After receiving your earlier message, my first thought was to recommend that you persist within the Islamic form, practicing it from the perspective of the religio perennis and exercising as much love as you wish for Christ and Christianity. Several of my closest Sufi friends, though fully Muslim in every respect, nonetheless have the highest regard for Christianity, and this includes a deep love for Christ and a respect for all the Christian saints. They are in this respect like Ibn Arabi, whose “heart had opened unto every form; it is … a cloister for Christian monks … and the Kaaba of the pilgrim”. Indeed every true esoterist would say the same, in principle if not in fact, given the metaphysical transparency of all orthodox forms.

But now I see from your most recent communication that in fact you’ve not been practicing Islam for some time—nor are you following any traditional Path. Though your family is Muslim, you “fell away”, you say, and “left the religion completely” some time ago. It’s not clear to me exactly how long this has been, but I take it that the rapid religious “oscillations” you describe have occurred within a period of just two or three years. This being so, my main concern is that you not compound the problem by acting once again in a precipitous or impetuous way.

“Haste is of the devil,” and the best advice I can give you is not to do anything right away—except of course to pray. Until you’ve weighed the alternatives and made a carefully considered decision, it would obviously be inappropriate to recite the canonical prayers of either Islam or Christianity, but you can—and clearly should—engage in personal prayer, opening your heart to God as fully and candidly as possible, requesting His guidance as you gather strength for renewed spiritual effort.

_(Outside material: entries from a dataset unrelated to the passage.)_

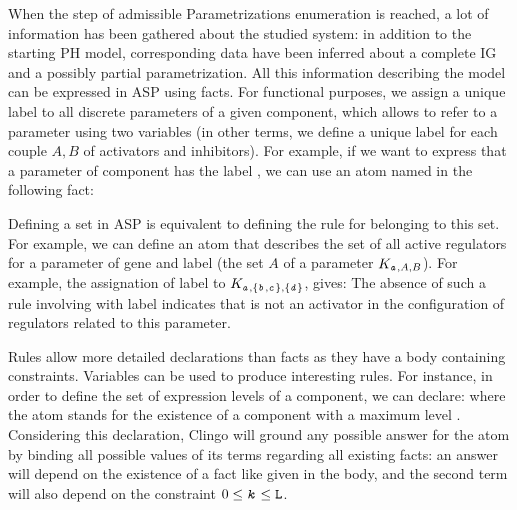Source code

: When the step of admissible Parametrizations enumeration is reached, a lot of information has been gathered about the studied system: in addition to the starting PH model, corresponding data have been inferred about a complete IG and a possibly partial parametrization.
All this information describing the model can be expressed in ASP using facts.
For functional purposes, we assign a unique label to all discrete parameters of a given component, which allows to refer to a parameter using two variables (in other terms, we define a unique label for each couple $A,B$ of activators and inhibitors).
For example, if we want to express that a parameter of component  has the label , we can use an atom named  in the following fact:

Defining a set in ASP is equivalent to defining the rule for belonging to this set. For example, we can define an atom  that describes the set of all active regulators for a parameter of gene  and label  (\ie the set $A$ of a parameter $K_{\texttt{\textit{a}},A,B}$). For example, the assignation of label  to $K_{\texttt{\textit{a}},\{\texttt{\textit{b}},\texttt{\textit{c}}\},\{\texttt{\textit{d}}\}}$, gives:
The absence of such a rule involving  with label  indicates that  is not an activator in the configuration of regulators related to this parameter.

Rules allow more detailed declarations than facts as they have a body containing constraints. Variables can be used to produce interesting rules.
For instance, in order to define the set of expression levels of a component, we can declare:
where the  atom stands for the existence of a component  with a maximum level .
Considering this declaration, Clingo will ground any possible answer for the atom  by binding all possible values of its terms regarding all existing facts: an answer  will depend on the existence of a fact like given in the body, and the second term will also depend on the constraint $0 \leq \texttt{\textit{k}} \leq \texttt{L}$.

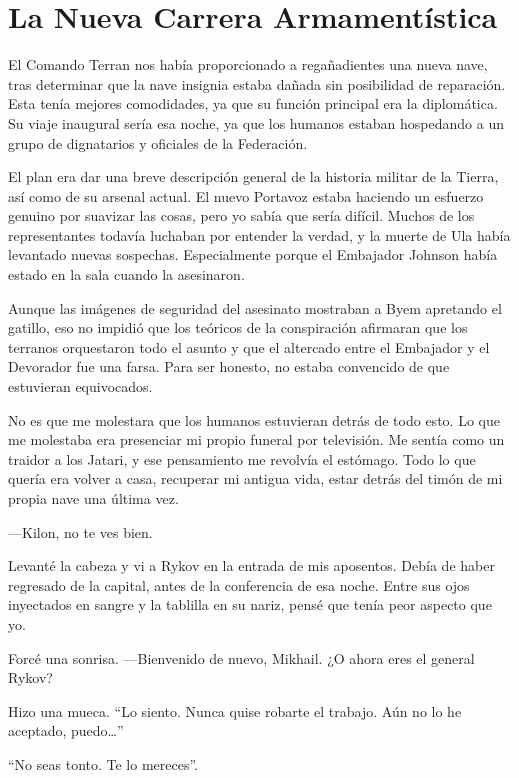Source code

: \chapter{La Nueva Carrera Armamentística}\label{sec:la-nueva-carrera-armamentistica}

El Comando Terran nos había proporcionado a regañadientes una nueva nave, tras determinar que la nave insignia estaba dañada sin posibilidad de reparación. Esta tenía mejores comodidades, ya que su función principal era la diplomática. Su viaje inaugural sería esa noche, ya que los humanos estaban hospedando a un grupo de dignatarios y oficiales de la Federación.

El plan era dar una breve descripción general de la historia militar de la Tierra, así como de su arsenal actual. El nuevo Portavoz estaba haciendo un esfuerzo genuino por suavizar las cosas, pero yo sabía que sería difícil. Muchos de los representantes todavía luchaban por entender la verdad, y la muerte de Ula había levantado nuevas sospechas. Especialmente porque el Embajador Johnson había estado en la sala cuando la asesinaron.

Aunque las imágenes de seguridad del asesinato mostraban a Byem apretando el gatillo, eso no impidió que los teóricos de la conspiración afirmaran que los terranos orquestaron todo el asunto y que el altercado entre el Embajador y el Devorador fue una farsa. Para ser honesto, no estaba convencido de que estuvieran equivocados.

No es que me molestara que los humanos estuvieran detrás de todo esto. Lo que me molestaba era presenciar mi propio funeral por televisión. Me sentía como un traidor a los Jatari, y ese pensamiento me revolvía el estómago. Todo lo que quería era volver a casa, recuperar mi antigua vida, estar detrás del timón de mi propia nave una última vez.

—Kilon, no te ves bien.

Levanté la cabeza y vi a Rykov en la entrada de mis aposentos. Debía de haber regresado de la capital, antes de la conferencia de esa noche. Entre sus ojos inyectados en sangre y la tablilla en su nariz, pensé que tenía peor aspecto que yo.

Forcé una sonrisa. —Bienvenido de nuevo, Mikhail. ¿O ahora eres el general Rykov?

Hizo una mueca. ``Lo siento. Nunca quise robarte el trabajo. Aún no lo he aceptado, puedo…''

``No seas tonto. Te lo mereces''.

You need of course have no “fears” either way, either as a Muslim or as a Christian. The only thing you should fear is a further lack of spiritual seriousness. Perennialists say, of course, that there is more than one saving Path back to God, but they’re equally adamant that a man must follow only one of those Paths. Metaphysically, we’re universalists, but practically—or operatively—we must be “exclusivists”. Jumping back and forth between religions is not merely inefficacious; it is dangerous.